Actually, he does not even say that companies must of should take losses in
order to help societal needs. His argument is that businessmen should look for
opportunities in markets he chooses to call socially useful. In essence, he
urges managers to make decisions that would make proper business sense
anyways. Therefore, I can only speculate as to why he formulates the empty
concept of "shared value." It is possible that he wants to create another
framework to fill business schools' curricula (they have to teach something
that sounds scientific) or to reassure himself that he is still relevant by
taking a safe undefined middle-ground between "big business" and "society." I
can only guess.

The sad thing, however, is that the major premise of his philosophy will prove
more damaging to capitalism (which he so passionately professes to defend)
than most socialist ideas would.
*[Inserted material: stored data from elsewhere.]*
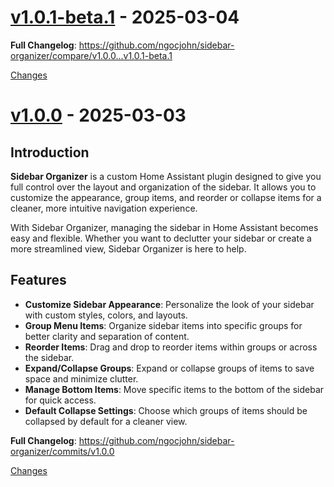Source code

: <a id="v1.0.1-beta.1"></a>
# [v1.0.1-beta.1](https://github.com/ngocjohn/sidebar-organizer/releases/tag/v1.0.1-beta.1) - 2025-03-04

<!-- Release notes generated using configuration in .github/release.yml at v1.0.1-beta.1 -->



**Full Changelog**: https://github.com/ngocjohn/sidebar-organizer/compare/v1.0.0...v1.0.1-beta.1

[Changes][v1.0.1-beta.1]


<a id="v1.0.0"></a>
# [v1.0.0](https://github.com/ngocjohn/sidebar-organizer/releases/tag/v1.0.0) - 2025-03-03

<!-- Release notes generated using configuration in .github/release.yml at v1.0.0 -->

## Introduction

**Sidebar Organizer** is a custom Home Assistant plugin designed to give you full control over the layout and organization of the sidebar. It allows you to customize the appearance, group items, and reorder or collapse items for a cleaner, more intuitive navigation experience.

With Sidebar Organizer, managing the sidebar in Home Assistant becomes easy and flexible. Whether you want to declutter your sidebar or create a more streamlined view, Sidebar Organizer is here to help.

## Features

- **Customize Sidebar Appearance**: Personalize the look of your sidebar with custom styles, colors, and layouts.
- **Group Menu Items**: Organize sidebar items into specific groups for better clarity and separation of content.
- **Reorder Items**: Drag and drop to reorder items within groups or across the sidebar.
- **Expand/Collapse Groups**: Expand or collapse groups of items to save space and minimize clutter.
- **Manage Bottom Items**: Move specific items to the bottom of the sidebar for quick access.
- **Default Collapse Settings**: Choose which groups of items should be collapsed by default for a cleaner view.

**Full Changelog**: https://github.com/ngocjohn/sidebar-organizer/commits/v1.0.0

[Changes][v1.0.0]


[v1.0.1-beta.1]: https://github.com/ngocjohn/sidebar-organizer/compare/v1.0.0...v1.0.1-beta.1
[v1.0.0]: https://github.com/ngocjohn/sidebar-organizer/tree/v1.0.0

<!-- Generated by https://github.com/rhysd/changelog-from-release v3.9.0 -->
That premise is the notion that capitalism,
or whatever remains from it in the mixed world economy of today, is
fundamentally broken. That even those businessmen who thrive (or survive) by
their own ability and productive effort are fundamentally guilty of looking
after their own interest. They are guilty by popular opinion and have to find
a way to exonerate themselves.

I urge all HN readers who have read the article carefully and understand that
there is something wrong about it, to also read Ayn Rand's "Capitalism: The
Unknown Ideal" ([http://www.amazon.com/Capitalism-Ideal-Ayn-
Rand/dp/045114795...](http://www.amazon.com/Capitalism-Ideal-Ayn-
Rand/dp/0451147952/ref=sr_1_1?ie=UTF8&qid=1294615803&sr=8-1)) and judge for
themselves dispassionately. Just because I happened to be reading the book
today, I quote a couple of paragraphs, with which I agree:

"I [Ayn Rand] want to stress that our [objectivists'] primary interest is not
politics or economics as such, but "man's nature and man's relationship to
existence" - and that we advocate capitalism because it is the only system
geared to the life of a rational being. In this respect, there is fundamental
difference between our approach and that of capitalism's classical defenders
and modern apologists. With very few exceptions, they are responsible - by
default - for capitalism's destruction. The default consisted of their
inability to fight the battle where it had to be fought: on moral-
philosophical grounds."

"There are the businessmen who spend fortunes on ideological ads, allegedly in
defense of capitalism, which assure the public that all but a tiny fraction of
an industry's income goes to labor (wages), to government (taxes), etc., with
these shares represented as big chunks in full-color process, and, lost among
them, an apologetic little sliver is marked "2 1/2 percent" and labelled
"profits."

"There is the display of charts and models, in a hallway of the New York Stock
Exchange, presenting the achievements of free enterprise and captioned: "The
People's Capitalism."

"Since none of these attempts can succeed in disguising the nature of
capitalism nor in degrading it to the level of an altruistic stockyard, their
sole result is to convince the public that capitalism hides some evil secret
which imbues its alleged defenders with such an aura of abject guilt and
hypocrisy. But, in fact, the secret they are struggling to hide is
capitalism's essence and greatest virtue: that it is a system based on the
recognition of individual rights - on man's rights to exist (and to work) for
his own sake - not for the altruistic view of man as a sacrificial animal.
Thus it is capitalism's virtue that the public is urged - by such defenders -
to regard as evil, and it is altruism that all their efforts help to reinforce
and reaffirm as the standard of the good."

------
Mongoose
Single-page view: [http://hbr.org/2011/01/the-big-idea-creating-shared-
value/ar...](http://hbr.org/2011/01/the-big-idea-creating-shared-value/ar/pr)

------
zitterbewegung
Since when is capitalism is broken? Seems like during great recessions
everyone wants Keynesian systems and when things are going great we want a
classical economy.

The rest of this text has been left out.